Light verbs are verbs that have little meaning on their own, almost like filler verbs. While using light verbs in writing is certainly not wrong, writers need to be careful about using them too often. They can fill writing with fluff. Sentences with light verbs often contain nouns that could replace the light verb.
For example:
“I did the review of your text”
This could become:
“I reviewed your text”
How many light verbs are too many? How common are light verbs in famous texts?
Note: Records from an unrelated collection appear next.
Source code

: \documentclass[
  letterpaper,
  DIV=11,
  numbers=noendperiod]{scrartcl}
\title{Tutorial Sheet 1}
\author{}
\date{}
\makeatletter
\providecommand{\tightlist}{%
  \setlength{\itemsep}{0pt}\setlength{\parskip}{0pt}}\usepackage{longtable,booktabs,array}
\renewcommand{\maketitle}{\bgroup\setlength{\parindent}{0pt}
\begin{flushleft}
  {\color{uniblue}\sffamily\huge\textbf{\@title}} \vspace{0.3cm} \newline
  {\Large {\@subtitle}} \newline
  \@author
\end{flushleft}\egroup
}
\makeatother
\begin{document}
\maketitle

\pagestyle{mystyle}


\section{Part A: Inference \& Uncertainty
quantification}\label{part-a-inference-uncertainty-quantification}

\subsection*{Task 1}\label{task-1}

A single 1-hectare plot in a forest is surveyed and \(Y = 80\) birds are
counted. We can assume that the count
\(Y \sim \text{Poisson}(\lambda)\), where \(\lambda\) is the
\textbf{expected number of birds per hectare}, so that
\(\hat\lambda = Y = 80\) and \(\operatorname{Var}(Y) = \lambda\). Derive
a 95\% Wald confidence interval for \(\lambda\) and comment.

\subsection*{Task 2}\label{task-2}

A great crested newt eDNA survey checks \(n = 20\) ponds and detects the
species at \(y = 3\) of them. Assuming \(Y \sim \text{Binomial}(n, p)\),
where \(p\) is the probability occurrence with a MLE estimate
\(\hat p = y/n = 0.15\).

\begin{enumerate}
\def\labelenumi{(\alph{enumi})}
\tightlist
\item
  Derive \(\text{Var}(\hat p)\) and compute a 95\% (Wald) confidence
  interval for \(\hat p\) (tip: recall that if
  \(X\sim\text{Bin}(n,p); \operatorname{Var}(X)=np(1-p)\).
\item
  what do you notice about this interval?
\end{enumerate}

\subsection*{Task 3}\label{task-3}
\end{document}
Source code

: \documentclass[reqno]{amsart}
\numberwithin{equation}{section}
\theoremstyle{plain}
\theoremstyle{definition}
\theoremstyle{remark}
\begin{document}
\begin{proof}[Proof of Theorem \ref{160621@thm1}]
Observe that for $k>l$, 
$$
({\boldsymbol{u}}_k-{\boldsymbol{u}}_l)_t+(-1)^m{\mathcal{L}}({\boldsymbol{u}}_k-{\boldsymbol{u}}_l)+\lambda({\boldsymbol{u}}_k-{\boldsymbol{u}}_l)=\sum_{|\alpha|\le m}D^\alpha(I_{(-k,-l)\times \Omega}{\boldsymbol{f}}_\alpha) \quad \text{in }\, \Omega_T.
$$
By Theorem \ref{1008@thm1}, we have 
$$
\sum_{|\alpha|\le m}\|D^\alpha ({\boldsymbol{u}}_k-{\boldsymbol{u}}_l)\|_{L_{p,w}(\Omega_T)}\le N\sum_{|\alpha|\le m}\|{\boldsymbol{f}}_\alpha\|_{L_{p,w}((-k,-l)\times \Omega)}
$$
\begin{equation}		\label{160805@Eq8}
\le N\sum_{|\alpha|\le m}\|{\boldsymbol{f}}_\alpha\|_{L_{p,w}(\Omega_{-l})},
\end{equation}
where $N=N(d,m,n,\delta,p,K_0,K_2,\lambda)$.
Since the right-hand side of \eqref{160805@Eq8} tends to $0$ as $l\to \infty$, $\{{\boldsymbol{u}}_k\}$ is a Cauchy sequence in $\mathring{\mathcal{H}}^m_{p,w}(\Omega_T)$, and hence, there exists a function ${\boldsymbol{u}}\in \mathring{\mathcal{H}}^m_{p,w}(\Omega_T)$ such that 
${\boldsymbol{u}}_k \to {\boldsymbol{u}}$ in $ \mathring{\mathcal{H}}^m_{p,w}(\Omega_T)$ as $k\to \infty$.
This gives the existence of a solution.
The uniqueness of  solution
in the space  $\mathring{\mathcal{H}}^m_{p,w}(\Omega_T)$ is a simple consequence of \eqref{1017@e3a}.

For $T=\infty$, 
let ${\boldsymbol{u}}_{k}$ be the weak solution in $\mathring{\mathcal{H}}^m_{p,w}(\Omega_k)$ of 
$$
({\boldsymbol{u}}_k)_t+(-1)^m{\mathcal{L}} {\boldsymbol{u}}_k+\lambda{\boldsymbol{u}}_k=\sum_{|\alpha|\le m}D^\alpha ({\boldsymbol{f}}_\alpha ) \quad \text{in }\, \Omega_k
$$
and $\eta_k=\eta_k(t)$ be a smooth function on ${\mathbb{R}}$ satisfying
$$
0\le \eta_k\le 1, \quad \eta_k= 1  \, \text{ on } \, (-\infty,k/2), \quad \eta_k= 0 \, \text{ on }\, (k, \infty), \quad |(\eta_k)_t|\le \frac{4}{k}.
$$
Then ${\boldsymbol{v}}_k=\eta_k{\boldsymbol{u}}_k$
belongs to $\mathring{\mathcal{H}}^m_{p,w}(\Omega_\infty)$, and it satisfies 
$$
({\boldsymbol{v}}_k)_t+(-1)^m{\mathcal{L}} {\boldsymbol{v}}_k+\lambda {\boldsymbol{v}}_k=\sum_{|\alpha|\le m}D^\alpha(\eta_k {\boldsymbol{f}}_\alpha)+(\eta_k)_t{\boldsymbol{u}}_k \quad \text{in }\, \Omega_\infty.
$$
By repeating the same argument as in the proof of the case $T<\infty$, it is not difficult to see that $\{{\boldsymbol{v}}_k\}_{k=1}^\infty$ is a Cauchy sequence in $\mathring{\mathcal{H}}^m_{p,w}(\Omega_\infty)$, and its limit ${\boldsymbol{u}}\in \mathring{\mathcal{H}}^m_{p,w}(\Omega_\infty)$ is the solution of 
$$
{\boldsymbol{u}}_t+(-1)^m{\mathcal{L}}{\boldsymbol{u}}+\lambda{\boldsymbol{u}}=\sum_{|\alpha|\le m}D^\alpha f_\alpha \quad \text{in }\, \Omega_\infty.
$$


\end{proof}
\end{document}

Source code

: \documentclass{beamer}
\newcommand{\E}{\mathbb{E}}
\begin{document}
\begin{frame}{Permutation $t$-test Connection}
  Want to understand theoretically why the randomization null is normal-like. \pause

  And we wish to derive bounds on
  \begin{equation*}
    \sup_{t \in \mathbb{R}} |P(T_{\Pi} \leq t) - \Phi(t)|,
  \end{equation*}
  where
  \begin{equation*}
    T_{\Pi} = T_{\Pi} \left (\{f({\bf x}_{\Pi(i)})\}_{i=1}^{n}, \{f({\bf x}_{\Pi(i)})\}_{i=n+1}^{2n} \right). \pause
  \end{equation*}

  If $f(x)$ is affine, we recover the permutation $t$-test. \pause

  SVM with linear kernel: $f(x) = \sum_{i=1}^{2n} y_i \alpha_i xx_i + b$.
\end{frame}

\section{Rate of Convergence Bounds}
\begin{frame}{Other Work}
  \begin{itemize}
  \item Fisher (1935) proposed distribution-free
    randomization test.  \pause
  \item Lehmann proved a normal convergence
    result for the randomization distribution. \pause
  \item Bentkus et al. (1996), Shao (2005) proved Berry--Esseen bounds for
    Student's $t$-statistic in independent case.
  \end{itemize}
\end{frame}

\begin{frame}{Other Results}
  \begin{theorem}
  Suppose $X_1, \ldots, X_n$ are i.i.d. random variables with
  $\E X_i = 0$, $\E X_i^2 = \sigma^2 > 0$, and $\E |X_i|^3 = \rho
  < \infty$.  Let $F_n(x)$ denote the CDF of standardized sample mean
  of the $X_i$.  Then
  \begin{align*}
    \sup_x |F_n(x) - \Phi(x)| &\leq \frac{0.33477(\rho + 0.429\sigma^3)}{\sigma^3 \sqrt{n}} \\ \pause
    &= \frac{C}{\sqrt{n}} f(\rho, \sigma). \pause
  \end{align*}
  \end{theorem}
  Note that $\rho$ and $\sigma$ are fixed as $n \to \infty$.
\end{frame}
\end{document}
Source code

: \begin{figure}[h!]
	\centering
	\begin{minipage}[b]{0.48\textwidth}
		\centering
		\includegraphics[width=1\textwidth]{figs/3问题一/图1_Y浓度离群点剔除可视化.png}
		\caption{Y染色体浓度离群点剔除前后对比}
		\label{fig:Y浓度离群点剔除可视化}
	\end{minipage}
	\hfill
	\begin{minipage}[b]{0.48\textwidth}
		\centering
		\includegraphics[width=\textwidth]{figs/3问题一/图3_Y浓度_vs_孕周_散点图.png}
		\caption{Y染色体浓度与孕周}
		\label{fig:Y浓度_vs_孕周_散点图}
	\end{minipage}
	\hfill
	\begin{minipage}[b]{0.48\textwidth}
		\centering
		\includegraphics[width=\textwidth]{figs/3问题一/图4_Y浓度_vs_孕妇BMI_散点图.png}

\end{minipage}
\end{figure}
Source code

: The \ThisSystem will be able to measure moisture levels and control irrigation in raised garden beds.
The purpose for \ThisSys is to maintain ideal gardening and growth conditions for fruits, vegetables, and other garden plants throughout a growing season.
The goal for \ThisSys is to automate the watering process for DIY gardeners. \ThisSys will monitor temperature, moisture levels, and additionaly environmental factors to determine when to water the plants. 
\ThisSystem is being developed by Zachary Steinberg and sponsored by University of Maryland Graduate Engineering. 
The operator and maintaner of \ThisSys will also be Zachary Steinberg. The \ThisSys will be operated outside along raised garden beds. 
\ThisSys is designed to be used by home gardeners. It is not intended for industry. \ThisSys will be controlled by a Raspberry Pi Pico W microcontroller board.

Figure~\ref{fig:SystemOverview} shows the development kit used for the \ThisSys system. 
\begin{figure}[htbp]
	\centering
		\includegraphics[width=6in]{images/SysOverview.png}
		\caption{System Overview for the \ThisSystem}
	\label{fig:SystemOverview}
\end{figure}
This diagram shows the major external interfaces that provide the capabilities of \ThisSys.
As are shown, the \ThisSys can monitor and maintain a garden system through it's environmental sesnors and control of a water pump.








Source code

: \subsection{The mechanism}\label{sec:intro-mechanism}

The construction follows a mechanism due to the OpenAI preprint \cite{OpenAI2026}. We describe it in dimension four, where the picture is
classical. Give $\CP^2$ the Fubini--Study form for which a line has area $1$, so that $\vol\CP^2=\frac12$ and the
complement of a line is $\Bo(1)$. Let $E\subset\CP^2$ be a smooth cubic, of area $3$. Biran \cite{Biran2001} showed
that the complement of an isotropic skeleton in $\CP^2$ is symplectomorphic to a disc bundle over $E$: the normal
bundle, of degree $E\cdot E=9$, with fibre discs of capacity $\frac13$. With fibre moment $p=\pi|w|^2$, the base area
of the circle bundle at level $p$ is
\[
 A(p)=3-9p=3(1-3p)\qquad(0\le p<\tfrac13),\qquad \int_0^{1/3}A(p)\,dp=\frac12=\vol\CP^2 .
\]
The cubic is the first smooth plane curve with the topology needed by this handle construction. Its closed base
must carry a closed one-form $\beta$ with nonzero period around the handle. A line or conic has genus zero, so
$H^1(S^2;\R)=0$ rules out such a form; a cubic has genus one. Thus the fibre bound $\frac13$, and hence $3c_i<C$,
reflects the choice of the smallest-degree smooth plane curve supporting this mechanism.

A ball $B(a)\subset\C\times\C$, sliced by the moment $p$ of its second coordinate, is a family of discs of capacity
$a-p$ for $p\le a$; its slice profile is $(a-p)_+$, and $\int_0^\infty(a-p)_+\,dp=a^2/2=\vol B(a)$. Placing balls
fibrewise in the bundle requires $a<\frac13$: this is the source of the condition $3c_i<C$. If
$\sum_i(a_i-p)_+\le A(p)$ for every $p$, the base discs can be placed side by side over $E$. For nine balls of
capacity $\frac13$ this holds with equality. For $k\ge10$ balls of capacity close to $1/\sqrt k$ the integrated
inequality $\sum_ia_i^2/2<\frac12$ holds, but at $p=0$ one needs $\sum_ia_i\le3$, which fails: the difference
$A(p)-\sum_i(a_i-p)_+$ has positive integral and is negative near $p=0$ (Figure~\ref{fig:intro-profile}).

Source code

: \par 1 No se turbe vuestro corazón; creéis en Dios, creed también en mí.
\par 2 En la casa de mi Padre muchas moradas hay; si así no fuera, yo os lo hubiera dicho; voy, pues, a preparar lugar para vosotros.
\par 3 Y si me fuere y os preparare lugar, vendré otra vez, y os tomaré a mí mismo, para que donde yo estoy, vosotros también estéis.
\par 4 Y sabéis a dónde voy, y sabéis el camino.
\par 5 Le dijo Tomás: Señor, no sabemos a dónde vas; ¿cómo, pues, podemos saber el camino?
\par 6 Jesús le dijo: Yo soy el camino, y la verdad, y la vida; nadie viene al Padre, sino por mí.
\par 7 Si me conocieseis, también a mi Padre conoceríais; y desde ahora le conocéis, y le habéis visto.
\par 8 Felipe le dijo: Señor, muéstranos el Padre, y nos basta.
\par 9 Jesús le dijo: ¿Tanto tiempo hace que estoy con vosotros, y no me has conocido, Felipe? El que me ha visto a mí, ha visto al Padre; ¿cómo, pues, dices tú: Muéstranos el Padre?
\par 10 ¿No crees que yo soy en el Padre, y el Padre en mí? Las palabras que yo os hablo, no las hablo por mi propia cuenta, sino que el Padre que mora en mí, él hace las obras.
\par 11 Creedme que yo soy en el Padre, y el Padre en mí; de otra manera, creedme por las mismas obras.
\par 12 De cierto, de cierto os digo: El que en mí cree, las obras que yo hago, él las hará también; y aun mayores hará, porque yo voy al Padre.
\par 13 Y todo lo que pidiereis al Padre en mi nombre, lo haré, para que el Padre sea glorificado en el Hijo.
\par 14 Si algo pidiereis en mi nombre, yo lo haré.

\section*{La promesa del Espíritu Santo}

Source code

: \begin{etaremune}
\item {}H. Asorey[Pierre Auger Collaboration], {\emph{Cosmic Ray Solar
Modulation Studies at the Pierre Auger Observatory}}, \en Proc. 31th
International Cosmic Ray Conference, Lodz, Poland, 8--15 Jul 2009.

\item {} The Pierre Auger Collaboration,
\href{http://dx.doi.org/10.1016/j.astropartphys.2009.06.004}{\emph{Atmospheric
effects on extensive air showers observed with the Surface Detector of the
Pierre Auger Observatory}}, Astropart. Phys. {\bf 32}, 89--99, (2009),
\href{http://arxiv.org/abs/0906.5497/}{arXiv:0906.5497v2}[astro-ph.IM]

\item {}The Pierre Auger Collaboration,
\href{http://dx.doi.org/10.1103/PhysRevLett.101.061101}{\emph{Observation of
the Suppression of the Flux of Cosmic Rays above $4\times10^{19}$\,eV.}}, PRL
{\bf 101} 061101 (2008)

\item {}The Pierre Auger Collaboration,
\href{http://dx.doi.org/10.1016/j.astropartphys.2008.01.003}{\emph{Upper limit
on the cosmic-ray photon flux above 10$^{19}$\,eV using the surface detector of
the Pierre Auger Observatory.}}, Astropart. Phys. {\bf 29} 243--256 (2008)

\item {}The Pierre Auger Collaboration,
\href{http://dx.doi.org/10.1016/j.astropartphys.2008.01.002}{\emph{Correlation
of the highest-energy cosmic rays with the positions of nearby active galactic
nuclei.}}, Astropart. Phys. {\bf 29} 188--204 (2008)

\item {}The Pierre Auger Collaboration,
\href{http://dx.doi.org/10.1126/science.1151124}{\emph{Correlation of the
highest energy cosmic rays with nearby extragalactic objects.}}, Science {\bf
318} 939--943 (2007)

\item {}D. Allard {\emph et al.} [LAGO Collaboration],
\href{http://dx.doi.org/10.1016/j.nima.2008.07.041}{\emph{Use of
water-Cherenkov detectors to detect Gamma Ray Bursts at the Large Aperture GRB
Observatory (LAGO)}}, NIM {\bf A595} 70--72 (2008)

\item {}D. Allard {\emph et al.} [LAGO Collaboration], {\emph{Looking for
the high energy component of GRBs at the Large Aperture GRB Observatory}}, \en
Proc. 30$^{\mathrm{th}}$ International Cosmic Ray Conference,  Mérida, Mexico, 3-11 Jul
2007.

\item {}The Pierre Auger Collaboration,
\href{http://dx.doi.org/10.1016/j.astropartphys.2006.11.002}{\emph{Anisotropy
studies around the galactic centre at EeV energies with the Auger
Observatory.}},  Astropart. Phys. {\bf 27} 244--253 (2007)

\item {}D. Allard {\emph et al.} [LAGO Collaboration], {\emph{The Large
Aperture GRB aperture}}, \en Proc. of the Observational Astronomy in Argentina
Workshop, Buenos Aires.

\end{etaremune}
We’ll try to answer this by looking at light verb usage in Moby Dick by Herman Melville.
from urllib import request
import nltk
We’ll gather the text using the methods we did in the post on getting text from Project Gutenberg.
url = 'http://www.gutenberg.org/files/2701/2701-0.txt'
beginning = 28652 # where the actual text of Moby Dick starts
response = request.urlopen(url)
raw = response.read().decode('utf8')
text = raw[beginning:] # Jump to the beginning
Now that we have the text, let’s tokenize it.
# Find the tokens
tokens = nltk.word_tokenize(text)
print(tokens[:50])
['Call', 'me', 'Ishmael', '.', 'Some', 'years', 'ago—never', 'mind', 'how', 'long', 'precisely—having', 'little', 'or', 'no', 'money', 'in', 'my', 'purse', ',', 'and', 'nothing', 'particular', 'to', 'interest', 'me', 'on', 'shore', ',', 'I', 'thought', 'I', 'would', 'sail', 'about', 'a', 'little', 'and', 'see', 'the', 'watery', 'part', 'of', 'the', 'world', '.', 'It', 'is', 'a', 'way', 'I']
Looking good. Now that we have our tokenized text, we need a list of light verbs to compare against. Determining what exactly constitutes a light verb is a bit arbitrary but I have a text file of all the words that I consider to be light verbs. Let’s open it and look at it.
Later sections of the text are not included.